While no one is doing cardiac ablation by iPhone (yet), we need wider availability of devices resembling “a Fitbit for your physiology” (i.e., sensors that monitor more than just heart rate and steps). Such advancements will undeniably yield better diagnostics, intelligent routing to specialists and home-based triaging to relieve beleaguered doctors and nurses. Witness tools like AccuVein’s virtual phlebotomy device that – driven by augmented reality – can “see” subcutaneously through the patient’s skin to find a vein, leading to a reported 45% reduction in escalations. How about a “Shazam for your cough,” which could facilitate early detection of asthma, bronchitis or pneumonia, yielding results for immediate interpretation by general practitioners and specialists alike (akin to what’s being worked on by Australia’s Resapp Health)? Or DIY telehealth evaluations like Everlywell’s easy, at-home lab tests, which empower people to live healthier lives through technological advances?

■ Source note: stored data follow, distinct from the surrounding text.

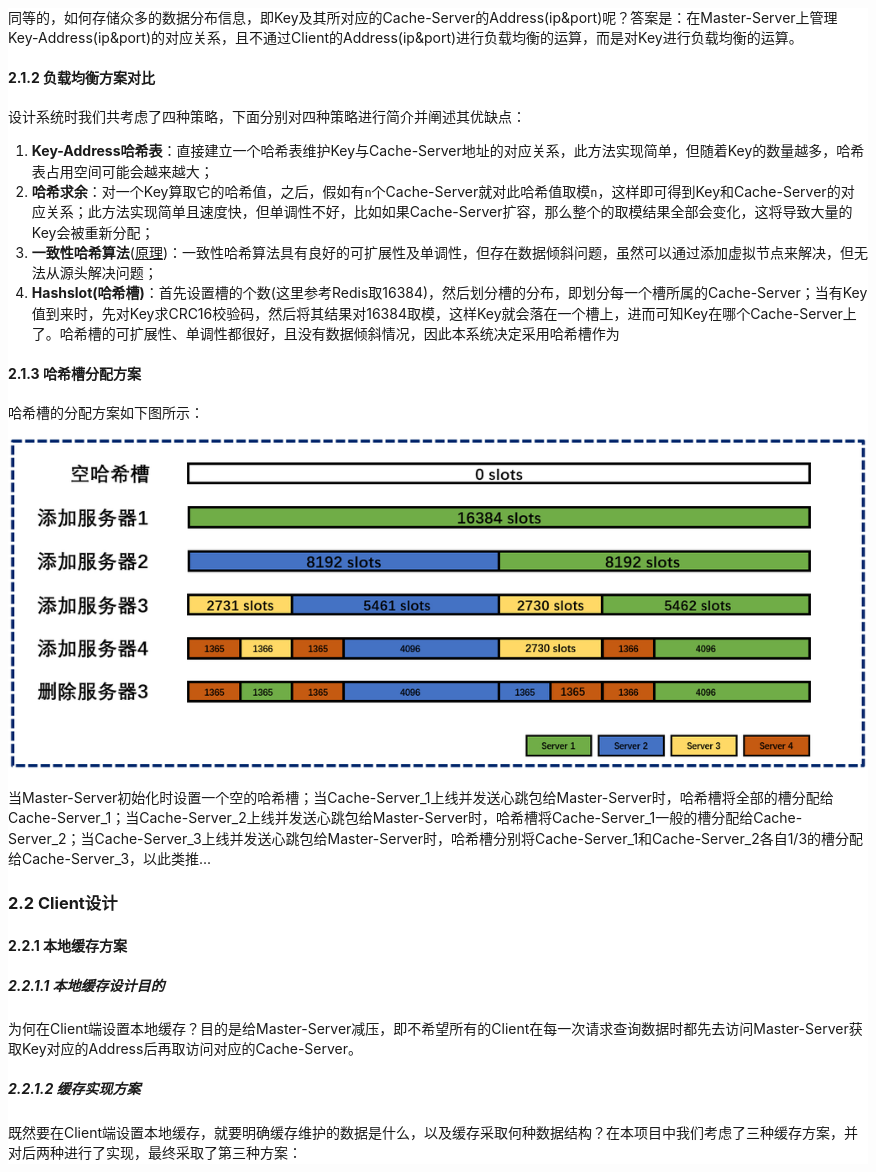 同等的，如何存储众多的数据分布信息，即Key及其所对应的Cache-Server的Address(ip&port)呢？答案是：在Master-Server上管理Key-Address(ip&port)的对应关系，且不通过Client的Address(ip&port)进行负载均衡的运算，而是对Key进行负载均衡的运算。

#### 2.1.2 负载均衡方案对比

设计系统时我们共考虑了四种策略，下面分别对四种策略进行简介并阐述其优缺点：

1. **Key-Address哈希表**：直接建立一个哈希表维护Key与Cache-Server地址的对应关系，此方法实现简单，但随着Key的数量越多，哈希表占用空间可能会越来越大；
2. **哈希求余**：对一个Key算取它的哈希值，之后，假如有`n`个Cache-Server就对此哈希值取模`n`，这样即可得到Key和Cache-Server的对应关系；此方法实现简单且速度快，但单调性不好，比如如果Cache-Server扩容，那么整个的取模结果全部会变化，这将导致大量的Key会被重新分配；
3. **一致性哈希算法**([原理](https://www.zsythink.net/archives/1182))：一致性哈希算法具有良好的可扩展性及单调性，但存在数据倾斜问题，虽然可以通过添加虚拟节点来解决，但无法从源头解决问题；
4. **Hashslot(哈希槽)**：首先设置槽的个数(这里参考Redis取16384)，然后划分槽的分布，即划分每一个槽所属的Cache-Server；当有Key值到来时，先对Key求CRC16校验码，然后将其结果对16384取模，这样Key就会落在一个槽上，进而可知Key在哪个Cache-Server上了。哈希槽的可扩展性、单调性都很好，且没有数据倾斜情况，因此本系统决定采用哈希槽作为

#### 2.1.3 哈希槽分配方案

哈希槽的分配方案如下图所示：

![](https://raw.githubusercontent.com/Zhgaot/Zhgaot.github.io/master/img/Project/distributed_kv/kv_2.png)

当Master-Server初始化时设置一个空的哈希槽；当Cache-Server_1上线并发送心跳包给Master-Server时，哈希槽将全部的槽分配给Cache-Server_1；当Cache-Server_2上线并发送心跳包给Master-Server时，哈希槽将Cache-Server_1一般的槽分配给Cache-Server_2；当Cache-Server_3上线并发送心跳包给Master-Server时，哈希槽分别将Cache-Server_1和Cache-Server_2各自1/3的槽分配给Cache-Server_3，以此类推...

### 2.2 Client设计

#### 2.2.1 本地缓存方案

##### 2.2.1.1 本地缓存设计目的

为何在Client端设置本地缓存？目的是给Master-Server减压，即不希望所有的Client在每一次请求查询数据时都先去访问Master-Server获取Key对应的Address后再取访问对应的Cache-Server。

##### 2.2.1.2 缓存实现方案

既然要在Client端设置本地缓存，就要明确缓存维护的数据是什么，以及缓存采取何种数据结构？在本项目中我们考虑了三种缓存方案，并对后两种进行了实现，最终采取了第三种方案：
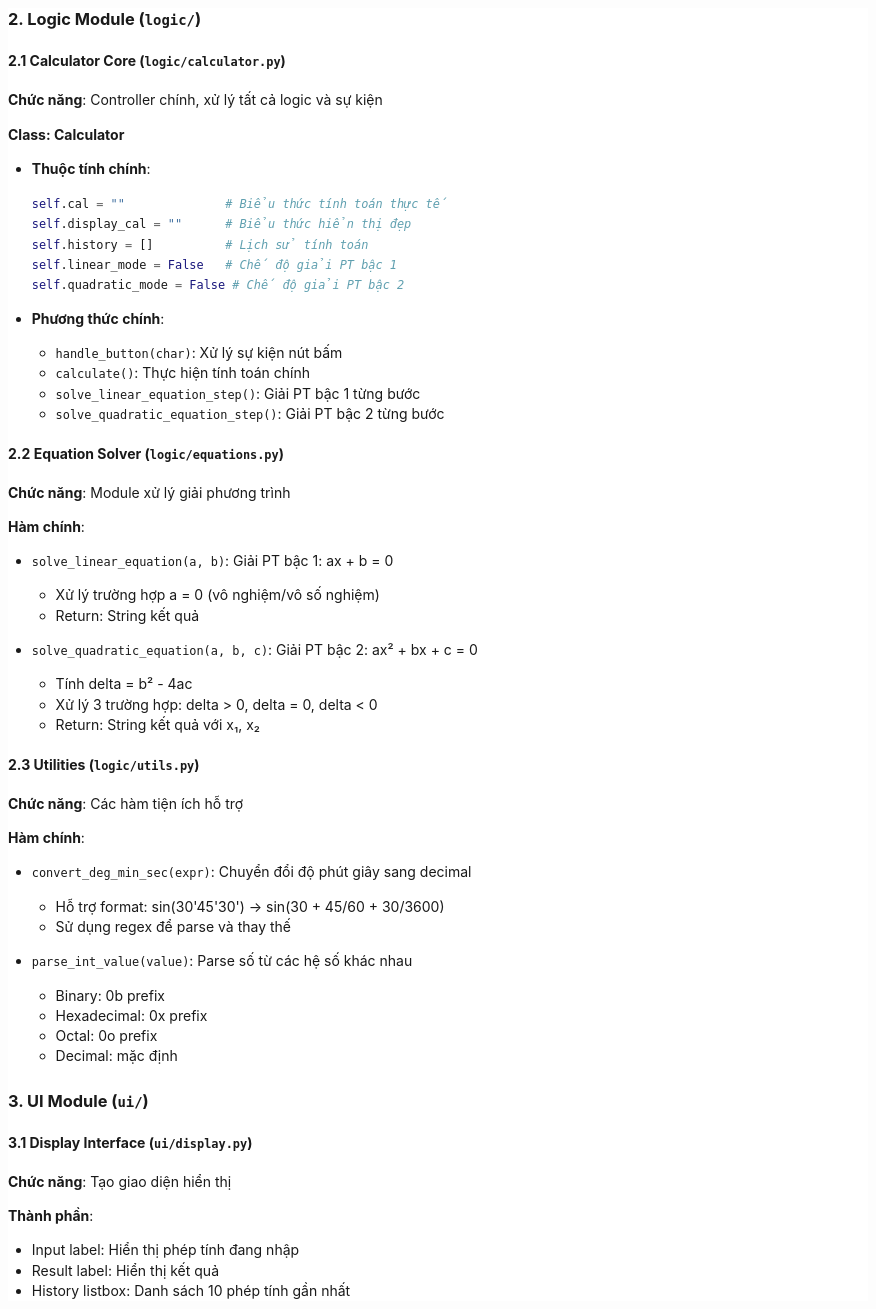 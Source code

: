 ### 2. Logic Module (`logic/`)

#### 2.1 Calculator Core (`logic/calculator.py`)
**Chức năng**: Controller chính, xử lý tất cả logic và sự kiện

**Class: Calculator**
- **Thuộc tính chính**:
  ```python
  self.cal = ""              # Biểu thức tính toán thực tế
  self.display_cal = ""      # Biểu thức hiển thị đẹp
  self.history = []          # Lịch sử tính toán
  self.linear_mode = False   # Chế độ giải PT bậc 1
  self.quadratic_mode = False # Chế độ giải PT bậc 2
  ```

- **Phương thức chính**:
  - `handle_button(char)`: Xử lý sự kiện nút bấm
  - `calculate()`: Thực hiện tính toán chính
  - `solve_linear_equation_step()`: Giải PT bậc 1 từng bước
  - `solve_quadratic_equation_step()`: Giải PT bậc 2 từng bước

#### 2.2 Equation Solver (`logic/equations.py`)
**Chức năng**: Module xử lý giải phương trình

**Hàm chính**:
- `solve_linear_equation(a, b)`: Giải PT bậc 1: ax + b = 0
  - Xử lý trường hợp a = 0 (vô nghiệm/vô số nghiệm)
  - Return: String kết quả
  
- `solve_quadratic_equation(a, b, c)`: Giải PT bậc 2: ax² + bx + c = 0
  - Tính delta = b² - 4ac
  - Xử lý 3 trường hợp: delta > 0, delta = 0, delta < 0
  - Return: String kết quả với x₁, x₂

#### 2.3 Utilities (`logic/utils.py`)
**Chức năng**: Các hàm tiện ích hỗ trợ

**Hàm chính**:
- `convert_deg_min_sec(expr)`: Chuyển đổi độ phút giây sang decimal
  - Hỗ trợ format: sin(30'45'30') → sin(30 + 45/60 + 30/3600)
  - Sử dụng regex để parse và thay thế

- `parse_int_value(value)`: Parse số từ các hệ số khác nhau
  - Binary: 0b prefix
  - Hexadecimal: 0x prefix  
  - Octal: 0o prefix
  - Decimal: mặc định

### 3. UI Module (`ui/`)

#### 3.1 Display Interface (`ui/display.py`)
**Chức năng**: Tạo giao diện hiển thị

**Thành phần**:
- Input label: Hiển thị phép tính đang nhập
- Result label: Hiển thị kết quả 
- History listbox: Danh sách 10 phép tính gần nhất
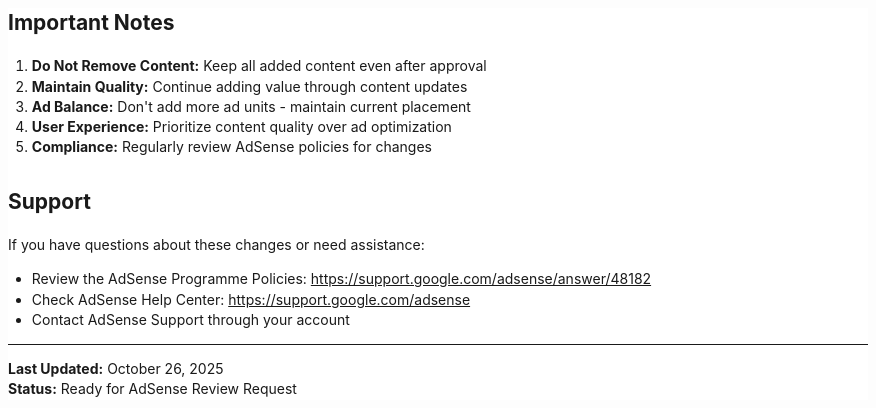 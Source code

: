 ## Important Notes

1. **Do Not Remove Content:** Keep all added content even after approval
2. **Maintain Quality:** Continue adding value through content updates
3. **Ad Balance:** Don't add more ad units - maintain current placement
4. **User Experience:** Prioritize content quality over ad optimization
5. **Compliance:** Regularly review AdSense policies for changes

## Support

If you have questions about these changes or need assistance:
- Review the AdSense Programme Policies: https://support.google.com/adsense/answer/48182
- Check AdSense Help Center: https://support.google.com/adsense
- Contact AdSense Support through your account

---

**Last Updated:** October 26, 2025  
**Status:** Ready for AdSense Review Request
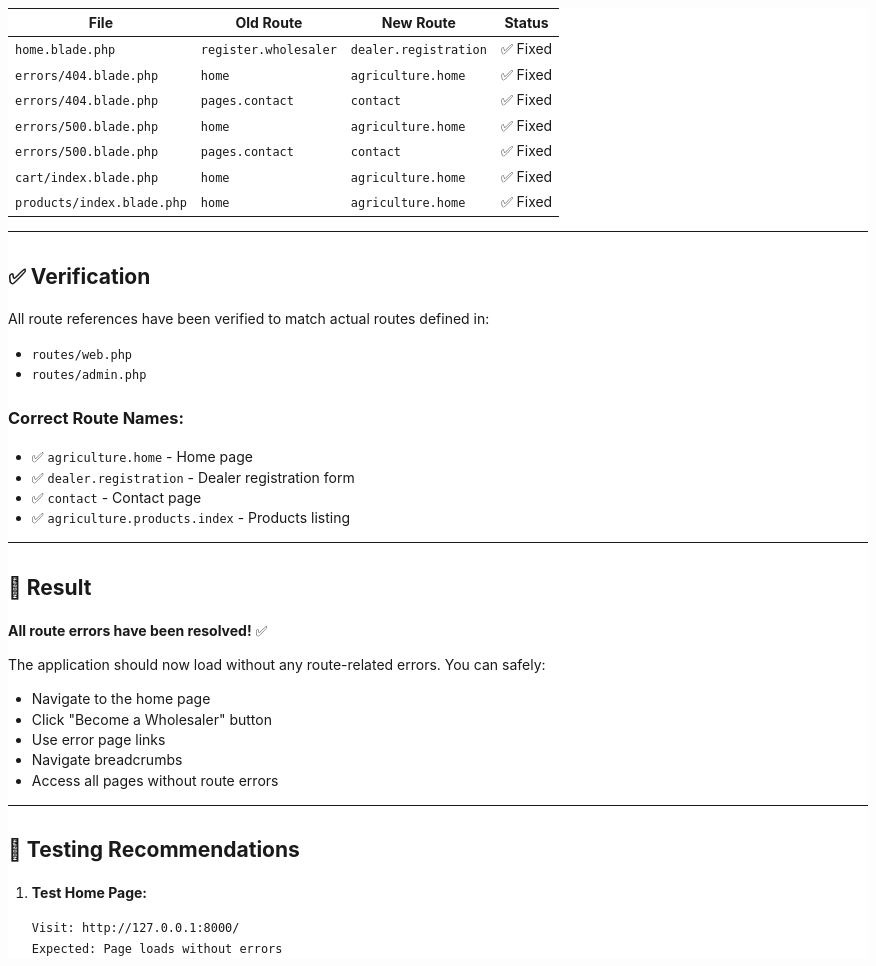 | File | Old Route | New Route | Status |
|------|-----------|-----------|--------|
| `home.blade.php` | `register.wholesaler` | `dealer.registration` | ✅ Fixed |
| `errors/404.blade.php` | `home` | `agriculture.home` | ✅ Fixed |
| `errors/404.blade.php` | `pages.contact` | `contact` | ✅ Fixed |
| `errors/500.blade.php` | `home` | `agriculture.home` | ✅ Fixed |
| `errors/500.blade.php` | `pages.contact` | `contact` | ✅ Fixed |
| `cart/index.blade.php` | `home` | `agriculture.home` | ✅ Fixed |
| `products/index.blade.php` | `home` | `agriculture.home` | ✅ Fixed |

---

## ✅ Verification

All route references have been verified to match actual routes defined in:
- `routes/web.php`
- `routes/admin.php`

### Correct Route Names:
- ✅ `agriculture.home` - Home page
- ✅ `dealer.registration` - Dealer registration form
- ✅ `contact` - Contact page
- ✅ `agriculture.products.index` - Products listing

---

## 🎯 Result

**All route errors have been resolved!** ✅

The application should now load without any route-related errors. You can safely:
- Navigate to the home page
- Click "Become a Wholesaler" button
- Use error page links
- Navigate breadcrumbs
- Access all pages without route errors

---

## 🧪 Testing Recommendations

1. **Test Home Page:**
   ```
   Visit: http://127.0.0.1:8000/
   Expected: Page loads without errors
   ```
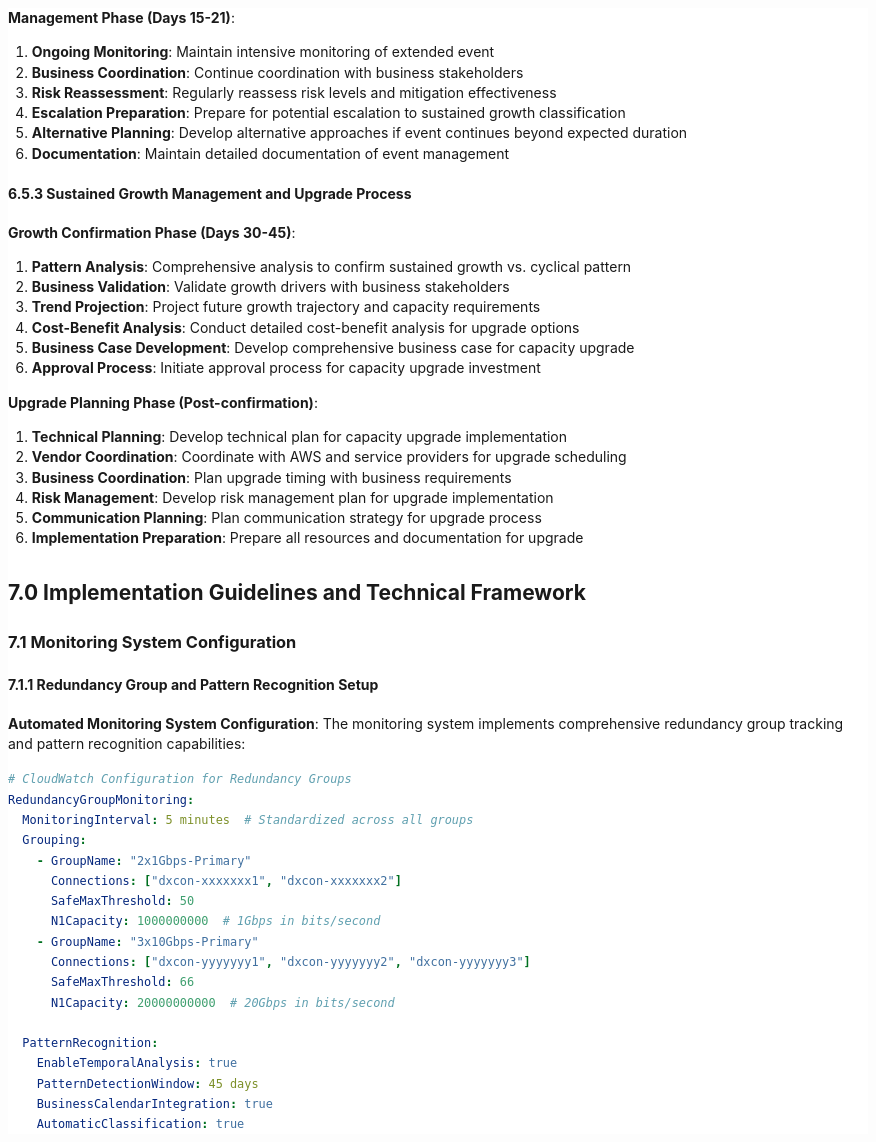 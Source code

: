 **Management Phase (Days 15-21)**:
1. **Ongoing Monitoring**: Maintain intensive monitoring of extended event
2. **Business Coordination**: Continue coordination with business stakeholders
3. **Risk Reassessment**: Regularly reassess risk levels and mitigation effectiveness
4. **Escalation Preparation**: Prepare for potential escalation to sustained growth classification
5. **Alternative Planning**: Develop alternative approaches if event continues beyond expected duration
6. **Documentation**: Maintain detailed documentation of event management

#### 6.5.3 Sustained Growth Management and Upgrade Process

**Growth Confirmation Phase (Days 30-45)**:
1. **Pattern Analysis**: Comprehensive analysis to confirm sustained growth vs. cyclical pattern
2. **Business Validation**: Validate growth drivers with business stakeholders
3. **Trend Projection**: Project future growth trajectory and capacity requirements
4. **Cost-Benefit Analysis**: Conduct detailed cost-benefit analysis for upgrade options
5. **Business Case Development**: Develop comprehensive business case for capacity upgrade
6. **Approval Process**: Initiate approval process for capacity upgrade investment

**Upgrade Planning Phase (Post-confirmation)**:
1. **Technical Planning**: Develop technical plan for capacity upgrade implementation
2. **Vendor Coordination**: Coordinate with AWS and service providers for upgrade scheduling
3. **Business Coordination**: Plan upgrade timing with business requirements
4. **Risk Management**: Develop risk management plan for upgrade implementation
5. **Communication Planning**: Plan communication strategy for upgrade process
6. **Implementation Preparation**: Prepare all resources and documentation for upgrade

## 7.0 Implementation Guidelines and Technical Framework

### 7.1 Monitoring System Configuration

#### 7.1.1 Redundancy Group and Pattern Recognition Setup

**Automated Monitoring System Configuration**:
The monitoring system implements comprehensive redundancy group tracking and pattern recognition capabilities:

```yaml
# CloudWatch Configuration for Redundancy Groups
RedundancyGroupMonitoring:
  MonitoringInterval: 5 minutes  # Standardized across all groups
  Grouping:
    - GroupName: "2x1Gbps-Primary"
      Connections: ["dxcon-xxxxxxx1", "dxcon-xxxxxxx2"]
      SafeMaxThreshold: 50
      N1Capacity: 1000000000  # 1Gbps in bits/second
    - GroupName: "3x10Gbps-Primary" 
      Connections: ["dxcon-yyyyyyy1", "dxcon-yyyyyyy2", "dxcon-yyyyyyy3"]
      SafeMaxThreshold: 66
      N1Capacity: 20000000000  # 20Gbps in bits/second
  
  PatternRecognition:
    EnableTemporalAnalysis: true
    PatternDetectionWindow: 45 days
    BusinessCalendarIntegration: true
    AutomaticClassification: true
```
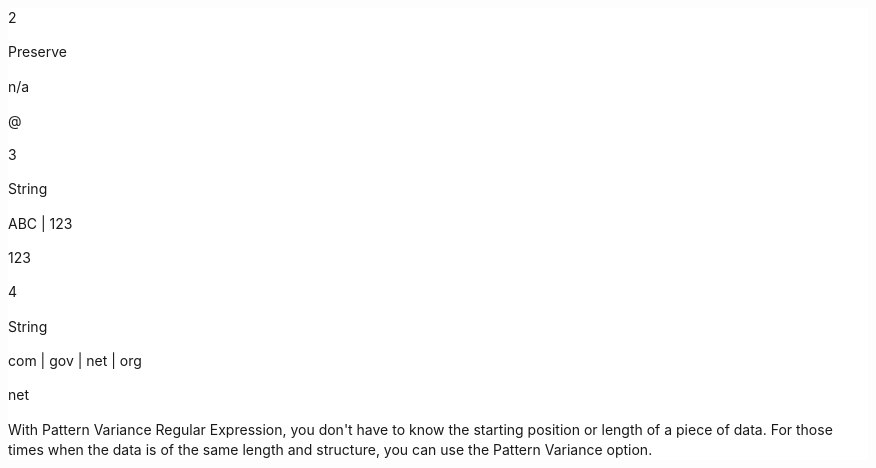 2

</td>
<td valign="top">

Preserve

</td>
<td valign="top">

n/a

</td>
<td valign="top">

@

</td>
</tr>
<tr>
<td valign="top">

3

</td>
<td valign="top">

String

</td>
<td valign="top">

ABC | 123

</td>
<td valign="top">

123

</td>
</tr>
<tr>
<td valign="top">

4

</td>
<td valign="top">

String

</td>
<td valign="top">

com | gov | net | org

</td>
<td valign="top">

net

</td>
</tr>
</table>

With Pattern Variance Regular Expression, you don't have to know the starting position or length of a piece of data. For those times when the data is of the same length and structure, you can use the Pattern Variance option.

As of late-May, over 5.7 million confirmed cases of COVID-19 have been reported worldwide, and nobody knows when the count will stop rising. Simply put, the greatest challenge for humanity is to find a therapy to control the symptoms and ill effects of contracting the virus. Hopefully, a vaccine will be brought to market in the next year to 18 months, but as history has taught us, hope is not a strategy. The increasingly sophisticated technologies of AI, machine learning, prediction, prevention and deep learning will alter the way drug discoveries are made, and provide us with more effective alternatives for handling future pandemics. As COVID-19 has taken the world into unknown territory, we urgently need to dig deeper with the responsible use of new technologies that can help us identify ways to manage the monster, and then defeat it.